▸ **Exercise**
Scan the records below and report how many lines contain the word "your", giving the number by itself.
····················
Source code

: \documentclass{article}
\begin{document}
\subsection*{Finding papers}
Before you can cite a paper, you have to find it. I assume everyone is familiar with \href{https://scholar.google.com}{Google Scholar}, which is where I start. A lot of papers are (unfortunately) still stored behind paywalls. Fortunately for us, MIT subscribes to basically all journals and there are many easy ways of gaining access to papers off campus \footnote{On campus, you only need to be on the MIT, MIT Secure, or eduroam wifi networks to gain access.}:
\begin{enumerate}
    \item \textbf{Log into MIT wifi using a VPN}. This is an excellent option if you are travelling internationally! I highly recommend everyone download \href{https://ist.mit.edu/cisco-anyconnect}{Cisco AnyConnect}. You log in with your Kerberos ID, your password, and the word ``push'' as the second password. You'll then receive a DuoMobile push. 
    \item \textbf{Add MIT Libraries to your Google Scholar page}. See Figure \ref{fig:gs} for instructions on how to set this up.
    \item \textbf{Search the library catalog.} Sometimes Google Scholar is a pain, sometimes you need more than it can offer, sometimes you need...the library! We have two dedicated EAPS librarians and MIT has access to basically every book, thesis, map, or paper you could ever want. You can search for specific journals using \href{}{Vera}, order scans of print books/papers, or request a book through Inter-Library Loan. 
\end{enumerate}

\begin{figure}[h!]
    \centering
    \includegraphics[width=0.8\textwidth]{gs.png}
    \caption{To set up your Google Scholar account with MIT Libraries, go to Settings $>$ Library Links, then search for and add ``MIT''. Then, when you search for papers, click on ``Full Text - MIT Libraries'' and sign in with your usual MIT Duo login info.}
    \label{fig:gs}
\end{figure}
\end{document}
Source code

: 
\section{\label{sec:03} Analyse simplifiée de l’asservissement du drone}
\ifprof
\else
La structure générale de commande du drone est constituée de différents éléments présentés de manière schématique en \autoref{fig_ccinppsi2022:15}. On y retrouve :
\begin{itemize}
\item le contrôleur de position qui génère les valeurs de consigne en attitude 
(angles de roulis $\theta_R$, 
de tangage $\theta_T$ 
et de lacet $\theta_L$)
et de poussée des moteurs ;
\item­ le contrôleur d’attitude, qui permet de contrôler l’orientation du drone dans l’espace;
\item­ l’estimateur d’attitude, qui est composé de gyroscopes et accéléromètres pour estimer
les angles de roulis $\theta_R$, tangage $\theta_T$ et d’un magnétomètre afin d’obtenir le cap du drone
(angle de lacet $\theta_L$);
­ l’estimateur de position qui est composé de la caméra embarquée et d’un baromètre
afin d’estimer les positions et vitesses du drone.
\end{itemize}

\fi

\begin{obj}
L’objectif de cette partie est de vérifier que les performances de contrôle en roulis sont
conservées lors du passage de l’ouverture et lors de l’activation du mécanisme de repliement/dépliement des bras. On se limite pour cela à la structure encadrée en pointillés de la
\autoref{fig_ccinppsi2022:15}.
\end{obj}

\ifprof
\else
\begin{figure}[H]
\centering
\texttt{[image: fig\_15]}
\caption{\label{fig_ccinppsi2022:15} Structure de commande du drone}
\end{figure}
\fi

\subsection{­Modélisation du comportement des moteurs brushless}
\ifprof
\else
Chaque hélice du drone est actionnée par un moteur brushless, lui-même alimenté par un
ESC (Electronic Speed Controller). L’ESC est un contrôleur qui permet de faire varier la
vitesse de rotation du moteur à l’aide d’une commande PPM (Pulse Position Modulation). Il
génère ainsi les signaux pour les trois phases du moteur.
····················
▸ **Reply to the task**
3